---------- Given entries

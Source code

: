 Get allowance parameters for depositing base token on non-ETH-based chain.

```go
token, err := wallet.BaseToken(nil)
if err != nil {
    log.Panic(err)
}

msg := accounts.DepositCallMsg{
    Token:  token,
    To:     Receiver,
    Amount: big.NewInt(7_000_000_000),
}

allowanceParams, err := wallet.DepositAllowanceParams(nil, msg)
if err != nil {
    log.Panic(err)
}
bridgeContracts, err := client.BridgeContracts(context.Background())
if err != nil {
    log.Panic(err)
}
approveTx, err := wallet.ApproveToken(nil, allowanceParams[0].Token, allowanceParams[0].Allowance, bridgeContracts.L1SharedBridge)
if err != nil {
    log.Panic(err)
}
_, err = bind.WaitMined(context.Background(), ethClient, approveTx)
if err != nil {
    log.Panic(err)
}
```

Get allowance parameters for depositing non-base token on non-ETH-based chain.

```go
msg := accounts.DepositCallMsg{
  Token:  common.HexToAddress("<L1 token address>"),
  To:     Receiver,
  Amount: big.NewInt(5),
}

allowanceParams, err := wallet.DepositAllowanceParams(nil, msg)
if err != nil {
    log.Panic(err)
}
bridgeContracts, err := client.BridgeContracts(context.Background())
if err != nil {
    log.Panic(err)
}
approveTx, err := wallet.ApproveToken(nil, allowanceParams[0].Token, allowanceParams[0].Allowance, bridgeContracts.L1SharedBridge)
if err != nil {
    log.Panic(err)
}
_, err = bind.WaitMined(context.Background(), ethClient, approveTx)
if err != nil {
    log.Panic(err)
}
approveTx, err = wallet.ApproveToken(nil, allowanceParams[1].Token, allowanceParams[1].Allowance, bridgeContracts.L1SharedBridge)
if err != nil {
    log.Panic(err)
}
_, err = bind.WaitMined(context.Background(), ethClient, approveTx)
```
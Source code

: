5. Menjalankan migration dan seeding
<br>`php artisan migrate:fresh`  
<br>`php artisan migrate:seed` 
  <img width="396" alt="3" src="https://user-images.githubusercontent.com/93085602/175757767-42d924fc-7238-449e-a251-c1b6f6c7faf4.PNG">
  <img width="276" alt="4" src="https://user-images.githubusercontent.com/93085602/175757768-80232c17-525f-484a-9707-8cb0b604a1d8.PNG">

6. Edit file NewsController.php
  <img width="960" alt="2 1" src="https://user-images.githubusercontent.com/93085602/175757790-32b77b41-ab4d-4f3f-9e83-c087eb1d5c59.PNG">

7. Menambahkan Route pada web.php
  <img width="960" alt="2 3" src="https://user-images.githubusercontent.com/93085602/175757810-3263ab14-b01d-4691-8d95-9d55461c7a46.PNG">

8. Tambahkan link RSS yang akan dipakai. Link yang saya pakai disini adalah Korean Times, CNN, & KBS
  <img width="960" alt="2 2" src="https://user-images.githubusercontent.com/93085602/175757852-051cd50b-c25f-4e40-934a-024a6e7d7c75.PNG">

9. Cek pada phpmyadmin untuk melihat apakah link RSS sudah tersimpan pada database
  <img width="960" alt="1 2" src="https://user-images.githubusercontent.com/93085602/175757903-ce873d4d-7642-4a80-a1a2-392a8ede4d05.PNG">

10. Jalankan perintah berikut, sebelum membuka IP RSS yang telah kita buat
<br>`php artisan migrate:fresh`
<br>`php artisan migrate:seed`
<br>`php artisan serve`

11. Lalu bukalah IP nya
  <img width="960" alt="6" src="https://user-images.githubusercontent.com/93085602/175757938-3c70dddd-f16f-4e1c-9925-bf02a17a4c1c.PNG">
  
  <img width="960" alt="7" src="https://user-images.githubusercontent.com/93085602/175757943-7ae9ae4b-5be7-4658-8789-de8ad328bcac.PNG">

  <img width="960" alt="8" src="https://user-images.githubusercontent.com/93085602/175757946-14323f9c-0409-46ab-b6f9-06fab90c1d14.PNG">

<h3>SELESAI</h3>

--------------------

_Goal of the exercise_:
Where the line containing "8. Tambahkan link" appears in the records above, begin there and print every line through the last, exactly and with nothing else.

_Solved problem_:
8. Tambahkan link RSS yang akan dipakai. Link yang saya pakai disini adalah Korean Times, CNN, & KBS
  <img width="960" alt="2 2" src="https://user-images.githubusercontent.com/93085602/175757852-051cd50b-c25f-4e40-934a-024a6e7d7c75.PNG">

9. Cek pada phpmyadmin untuk melihat apakah link RSS sudah tersimpan pada database
  <img width="960" alt="1 2" src="https://user-images.githubusercontent.com/93085602/175757903-ce873d4d-7642-4a80-a1a2-392a8ede4d05.PNG">

10. Jalankan perintah berikut, sebelum membuka IP RSS yang telah kita buat
<br>`php artisan migrate:fresh`
<br>`php artisan migrate:seed`
<br>`php artisan serve`

11. Lalu bukalah IP nya
  <img width="960" alt="6" src="https://user-images.githubusercontent.com/93085602/175757938-3c70dddd-f16f-4e1c-9925-bf02a17a4c1c.PNG">
  
  <img width="960" alt="7" src="https://user-images.githubusercontent.com/93085602/175757943-7ae9ae4b-5be7-4658-8789-de8ad328bcac.PNG">

  <img width="960" alt="8" src="https://user-images.githubusercontent.com/93085602/175757946-14323f9c-0409-46ab-b6f9-06fab90c1d14.PNG">

<h3>SELESAI</h3>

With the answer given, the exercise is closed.